On peut comprendre l’émoi. En même temps, malheureusement, exhiber les trophées de guerre est aussi vieux que la guerre elle-même. Et les talibans que l’on a soudain érigés en maîtres de la communication ne font là que reproduire un schéma archi-connu [2].
La seconde question est de savoir s’il y a vraiment concurrence entre la presse et le web sur des sujets comme l’Afghanistan ? Évidemment non. Un peu comme le boulanger de votre quartier ne risque pas d’être concurrencé par un boulanger en Pologne, la presse ne peut être concurrencée par internet sur des sujets qui nécessitent une présence physique, une connaissance du terrain et donc des moyens financiers. En Afghanistan, seuls les soldats sont en mesure d’ouvrir un blog
pertinent sur le sujet, et l’on y apprendrait certainement des choses intéressantes. Mais les militaires sont tenus au devoir de réserve [3]. Donc, la presse peut faire son travail en Afghanistan sans pression autre que celle du contexte. La concurrence se fait entre organes de presse dans une course au scoop qui est vieille comme le journalisme.
La vérité dans tout cela est pourtant évidente : l’armée française n’a pas pu maîtriser la communication [4] autour de ce fait de guerre qui a opposé l’armée française aux combattants talibans. Le ministre de la défense, Hervé Morin, ne pouvant s’en prendre à la presse et à sa liberté, ne pouvant attaquer en frontal toute une profession qui sait se défendre, s’en prend à une autre potentielle épine dans "la communication" de l’armée française, internet. Et si au premier abord on peut croire que le ministre Hervé Morin a simplement sorti une énorme "connerie", on peut aussi s’inquiéter du fait que cette "connerie" soit calculée.
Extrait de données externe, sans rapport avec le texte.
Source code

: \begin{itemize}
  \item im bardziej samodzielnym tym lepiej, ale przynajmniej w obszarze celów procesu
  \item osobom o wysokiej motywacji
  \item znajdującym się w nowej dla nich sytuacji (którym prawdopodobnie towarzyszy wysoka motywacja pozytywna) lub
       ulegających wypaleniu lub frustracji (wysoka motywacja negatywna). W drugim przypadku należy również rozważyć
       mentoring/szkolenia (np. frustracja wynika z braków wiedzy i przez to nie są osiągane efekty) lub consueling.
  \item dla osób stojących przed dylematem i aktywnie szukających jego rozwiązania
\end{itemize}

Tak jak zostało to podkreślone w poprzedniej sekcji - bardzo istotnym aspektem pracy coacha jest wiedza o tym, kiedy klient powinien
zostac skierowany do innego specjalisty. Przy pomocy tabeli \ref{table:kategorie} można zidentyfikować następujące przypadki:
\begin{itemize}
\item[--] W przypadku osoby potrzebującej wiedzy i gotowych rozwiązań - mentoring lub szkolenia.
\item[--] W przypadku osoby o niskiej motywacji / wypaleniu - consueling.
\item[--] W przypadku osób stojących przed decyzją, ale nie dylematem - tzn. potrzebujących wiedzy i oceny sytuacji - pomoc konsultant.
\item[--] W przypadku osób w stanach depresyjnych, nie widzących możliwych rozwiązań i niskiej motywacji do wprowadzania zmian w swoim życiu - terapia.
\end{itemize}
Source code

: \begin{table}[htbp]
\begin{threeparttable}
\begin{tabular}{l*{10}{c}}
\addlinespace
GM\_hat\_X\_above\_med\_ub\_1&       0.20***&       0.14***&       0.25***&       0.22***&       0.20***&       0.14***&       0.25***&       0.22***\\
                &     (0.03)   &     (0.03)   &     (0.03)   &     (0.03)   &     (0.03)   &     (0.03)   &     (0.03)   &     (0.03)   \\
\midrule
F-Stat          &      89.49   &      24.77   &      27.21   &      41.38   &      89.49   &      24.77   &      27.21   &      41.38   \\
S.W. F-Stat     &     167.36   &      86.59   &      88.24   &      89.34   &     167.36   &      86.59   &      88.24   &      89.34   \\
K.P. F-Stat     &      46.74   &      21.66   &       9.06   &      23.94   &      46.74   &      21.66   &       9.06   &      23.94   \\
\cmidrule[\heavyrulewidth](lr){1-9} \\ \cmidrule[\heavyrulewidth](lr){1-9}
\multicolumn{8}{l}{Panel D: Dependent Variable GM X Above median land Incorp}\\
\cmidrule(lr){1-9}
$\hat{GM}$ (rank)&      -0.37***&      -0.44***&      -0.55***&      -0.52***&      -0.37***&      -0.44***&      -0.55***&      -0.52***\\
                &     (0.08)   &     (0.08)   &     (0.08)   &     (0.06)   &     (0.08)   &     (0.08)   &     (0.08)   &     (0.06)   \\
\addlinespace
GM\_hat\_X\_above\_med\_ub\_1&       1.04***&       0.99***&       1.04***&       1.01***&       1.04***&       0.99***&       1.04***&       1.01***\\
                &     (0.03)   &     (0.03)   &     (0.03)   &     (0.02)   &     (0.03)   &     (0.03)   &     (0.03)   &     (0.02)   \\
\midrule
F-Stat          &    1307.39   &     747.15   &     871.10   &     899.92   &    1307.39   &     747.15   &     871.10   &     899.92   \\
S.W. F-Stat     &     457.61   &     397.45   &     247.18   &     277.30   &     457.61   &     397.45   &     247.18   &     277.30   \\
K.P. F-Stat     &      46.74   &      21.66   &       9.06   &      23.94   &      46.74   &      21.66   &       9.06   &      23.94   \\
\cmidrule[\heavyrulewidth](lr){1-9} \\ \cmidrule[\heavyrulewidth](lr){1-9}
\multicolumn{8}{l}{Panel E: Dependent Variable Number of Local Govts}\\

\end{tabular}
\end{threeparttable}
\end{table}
Il est évident que toutes les armées du monde aimeraient bien pouvoir contrôler ce qui s’écrit sur internet. Or, sans loi à cet effet, rien n’est possible. En effet, si internet ne peut être pertinent dans la production pure d’information sur de tels sujets, internet peut être un relais d’information très efficace et incontrôlable contrairement à la presse qui peut comprendre "la raison d’état ou l’intérêt national". Il
est vraisemblable qu’un bon nombre de responsables militaires ne seraient pas contre une loi qui pose des limites en cas de conflit à "un espace de liberté où l’on dit, où l’on écrit n’importe quoi, où l’on peut faire partir n’importe quelle rumeur". Le ministre Hervé Morin se fait peut-être juste leur porte-parole. Et en même temps, il se peut qu’il prépare les esprits.
En tout cas, pour Hervé Morin, les choses sont claires : internet c’est mal, la propagande, c’est bien. Surtout celle contre internet.